Stored records:
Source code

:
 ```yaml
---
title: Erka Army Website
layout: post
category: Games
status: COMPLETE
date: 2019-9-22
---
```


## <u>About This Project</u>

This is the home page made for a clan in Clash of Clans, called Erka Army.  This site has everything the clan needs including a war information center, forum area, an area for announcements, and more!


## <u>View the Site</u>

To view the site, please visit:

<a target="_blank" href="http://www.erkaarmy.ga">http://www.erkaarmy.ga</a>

**EXERCISE DETAILS**
Restate every record above, exactly, in full.

**SOLUTION FOR THIS TASK**
Source code

:
 ```yaml
---
title: Erka Army Website
layout: post
category: Games
status: COMPLETE
date: 2019-9-22
---
```


## <u>About This Project</u>

This is the home page made for a clan in Clash of Clans, called Erka Army.  This site has everything the clan needs including a war information center, forum area, an area for announcements, and more!


## <u>View the Site</u>

To view the site, please visit:

<a target="_blank" href="http://www.erkaarmy.ga">http://www.erkaarmy.ga</a>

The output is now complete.